**** Data shown

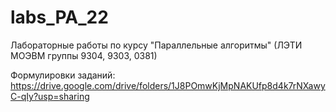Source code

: # labs_PA_22
Лабораторные работы по курсу "Параллельные алгоритмы" 
(ЛЭТИ МОЭВМ группы 9304, 9303, 0381)

Формулировки заданий: 
https://drive.google.com/drive/folders/1J8POmwKjMpNAKUfp8d4k7rNXawyC-qIy?usp=sharing
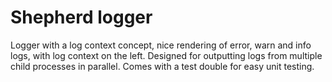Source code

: # Shepherd logger

Logger with a log context concept, nice rendering of error, warn and info logs, with log context on the left. 
Designed for outputting logs from multiple child processes in parallel. Comes with a test double for easy unit testing.
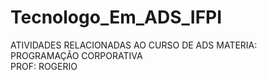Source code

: # Tecnologo_Em_ADS_IFPI           
ATIVIDADES RELACIONADAS AO CURSO DE ADS 
MATERIA: PROGRAMAÇÃO CORPORATIVA        
PROF: ROGERIO                        
  


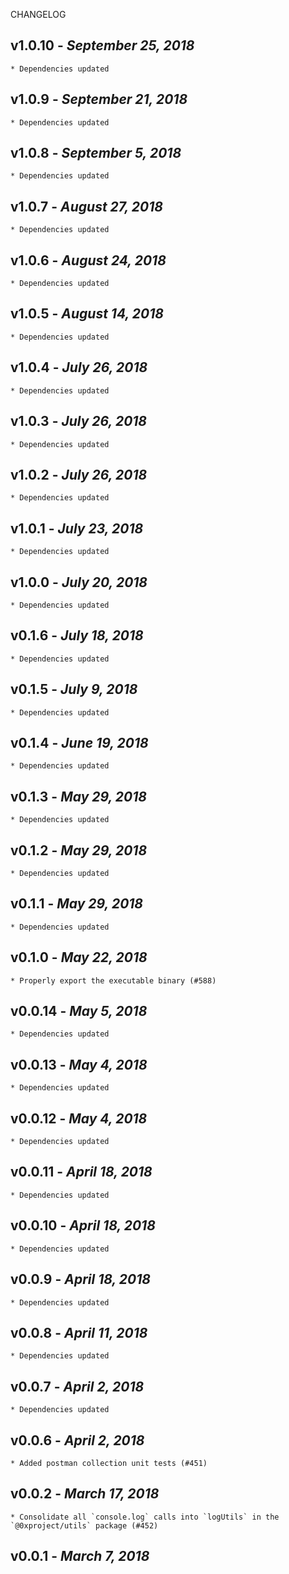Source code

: <!--
changelogUtils.file is auto-generated using the monorepo-scripts package. Don't edit directly.
Edit the package's CHANGELOG.json file only.
-->

CHANGELOG

## v1.0.10 - _September 25, 2018_

    * Dependencies updated

## v1.0.9 - _September 21, 2018_

    * Dependencies updated

## v1.0.8 - _September 5, 2018_

    * Dependencies updated

## v1.0.7 - _August 27, 2018_

    * Dependencies updated

## v1.0.6 - _August 24, 2018_

    * Dependencies updated

## v1.0.5 - _August 14, 2018_

    * Dependencies updated

## v1.0.4 - _July 26, 2018_

    * Dependencies updated

## v1.0.3 - _July 26, 2018_

    * Dependencies updated

## v1.0.2 - _July 26, 2018_

    * Dependencies updated

## v1.0.1 - _July 23, 2018_

    * Dependencies updated

## v1.0.0 - _July 20, 2018_

    * Dependencies updated

## v0.1.6 - _July 18, 2018_

    * Dependencies updated

## v0.1.5 - _July 9, 2018_

    * Dependencies updated

## v0.1.4 - _June 19, 2018_

    * Dependencies updated

## v0.1.3 - _May 29, 2018_

    * Dependencies updated

## v0.1.2 - _May 29, 2018_

    * Dependencies updated

## v0.1.1 - _May 29, 2018_

    * Dependencies updated

## v0.1.0 - _May 22, 2018_

    * Properly export the executable binary (#588)

## v0.0.14 - _May 5, 2018_

    * Dependencies updated

## v0.0.13 - _May 4, 2018_

    * Dependencies updated

## v0.0.12 - _May 4, 2018_

    * Dependencies updated

## v0.0.11 - _April 18, 2018_

    * Dependencies updated

## v0.0.10 - _April 18, 2018_

    * Dependencies updated

## v0.0.9 - _April 18, 2018_

    * Dependencies updated

## v0.0.8 - _April 11, 2018_

    * Dependencies updated

## v0.0.7 - _April 2, 2018_

    * Dependencies updated

## v0.0.6 - _April 2, 2018_

    * Added postman collection unit tests (#451)

## v0.0.2 - _March 17, 2018_

    * Consolidate all `console.log` calls into `logUtils` in the `@0xproject/utils` package (#452)

## v0.0.1 - _March 7, 2018_
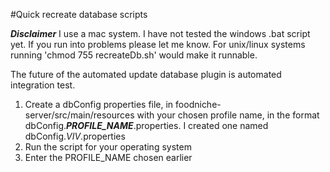 #Quick recreate database scripts

***Disclaimer***
I use a mac system. I have not tested the windows .bat script yet. If you run into problems please let me know.
For unix/linux systems running 'chmod 755 recreateDb.sh' would make it runnable.

The future of the automated update database plugin is automated integration test.

1. Create a dbConfig properties file, in foodniche-server/src/main/resources with your chosen profile name, in the format dbConfig.***PROFILE_NAME***.properties. 
   I created one named dbConfig.*VIV*.properties
2. Run the script for your operating system
3. Enter the PROFILE_NAME chosen earlier 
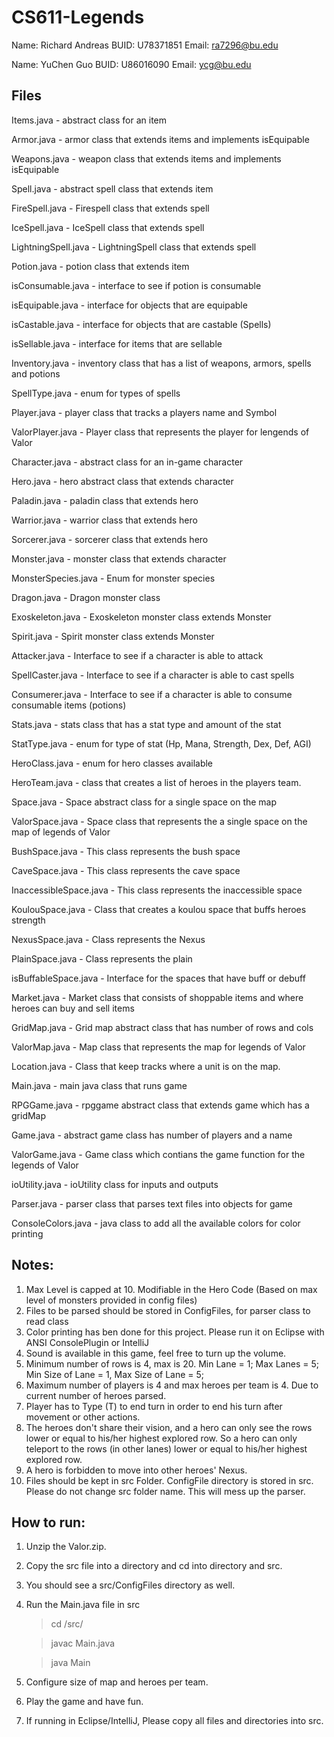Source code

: # CS611-Legends
Name: Richard Andreas
BUID: U78371851
Email: ra7296@bu.edu

Name: YuChen Guo
BUID: U86016090
Email: ycg@bu.edu

Files
----------------------------
Items.java			- abstract class for an item

Armor.java			- armor class that extends items and implements isEquipable

Weapons.java		- weapon class that extends items and implements isEquipable

Spell.java			- abstract spell class that extends item 

FireSpell.java		- Firespell class that extends spell

IceSpell.java		- IceSpell class that extends spell

LightningSpell.java	- LightningSpell class that extends spell

Potion.java			- potion class that extends item

isConsumable.java 	- interface to see if potion is consumable

isEquipable.java	- interface for objects that are equipable

isCastable.java		- interface for objects that are castable (Spells)

isSellable.java		- interface for items that are sellable

Inventory.java		- inventory class that has a list of weapons, armors, spells and potions

SpellType.java		- enum for types of spells


Player.java			- player class that tracks a players name and Symbol

ValorPlayer.java	- Player class that represents the player for lengends of Valor

Character.java		- abstract class for an in-game character

Hero.java			- hero abstract class that extends character

Paladin.java		- paladin class that extends hero

Warrior.java		- warrior class that extends hero

Sorcerer.java		- sorcerer class that extends hero

Monster.java		- monster class that extends character

MonsterSpecies.java - Enum for monster species

Dragon.java			- Dragon monster class

Exoskeleton.java	- Exoskeleton monster class extends Monster

Spirit.java			- Spirit monster class extends Monster

Attacker.java 		- Interface to see if a character is able to attack

SpellCaster.java 	- Interface to see if a character is able to cast spells

Consumerer.java		- Interface to see if a character is able to consume consumable items (potions)

Stats.java			- stats class that has a stat type and amount of the stat

StatType.java		- enum for type of stat (Hp, Mana, Strength, Dex, Def, AGI)

HeroClass.java 		- enum for hero classes available

HeroTeam.java       - class that creates a list of heroes in the players team.


Space.java			- Space abstract class for a single space on the map

ValorSpace.java		- Space class that represents the a single space on the map of legends of Valor

BushSpace.java		- This class represents the bush space

CaveSpace.java		- This class represents the cave space

InaccessibleSpace.java		- This class represents the inaccessible space

KoulouSpace.java			- Class that creates a koulou space that buffs heroes strength

NexusSpace.java				- Class represents the Nexus

PlainSpace.java				- Class represents the plain

isBuffableSpace.java		- Interface for the spaces that have buff or debuff

Market.java			- Market class that consists of shoppable items and where heroes can buy and sell items

GridMap.java		- Grid map abstract class that has number of rows and cols

ValorMap.java		- Map class that represents the map for legends of Valor

Location.java		- Class that keep tracks where a unit is on the map.


Main.java			- main java class that runs game

RPGGame.java		- rpggame abstract class that extends game which has a gridMap

Game.java    		- abstract game class has number of players and a name

ValorGame.java		- Game class which contians the game function for the legends of Valor

ioUtility.java		- ioUtility class for inputs and outputs

Parser.java			- parser class that parses text files into objects for game

ConsoleColors.java	- java class to add all the available colors for color printing


Notes:
-------------------------------------------------------------------------------------------------
1. Max Level is capped at 10. Modifiable in the Hero Code (Based on max level of monsters provided in config files)
2. Files to be parsed should be stored in ConfigFiles, for parser class to read class
3. Color printing has ben done for this project. Please run it on Eclipse with ANSI ConsolePlugin or IntelliJ
4. Sound is available in this game, feel free to turn up the volume.
5. Minimum number of rows is 4, max is 20. Min Lane = 1;  Max Lanes = 5; Min Size of Lane = 1, Max Size of Lane = 5;
6. Maximum number of players is 4 and max heroes per team is 4. Due to current number of heroes parsed.
7. Player has to Type (T) to end turn in order to end his turn after movement or other actions.
8. The heroes don't share their vision, and a hero can only see the rows lower or equal to his/her highest explored row. So a hero can only teleport to the rows (in other lanes) lower or equal to his/her highest explored row. 
9. A hero is forbidden to move into other heroes' Nexus.
10. Files should be kept in src Folder. ConfigFile directory is stored in src. Please do not change src folder name. This will mess up the parser.


How to run:
-------------------------------------------------------------------------------------------------
1. Unzip the Valor.zip.
2. Copy the src file into a directory and cd into directory and src.
3. You should see a src/ConfigFiles directory as well.
4. Run the Main.java file in src
    
    > cd <Directory>/src/

    > javac Main.java
    
    > java Main
5. Configure size of map and heroes per team.
6. Play the game and have fun.

7. If running in Eclipse/IntelliJ, Please copy all files and directories into src.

********

# Problem statement
Whenever a line in the listing above includes the word "dbConfig", return that line.

# Response to this exercise
1. Create a dbConfig properties file, in foodniche-server/src/main/resources with your chosen profile name, in the format dbConfig.***PROFILE_NAME***.properties. 
   I created one named dbConfig.*VIV*.properties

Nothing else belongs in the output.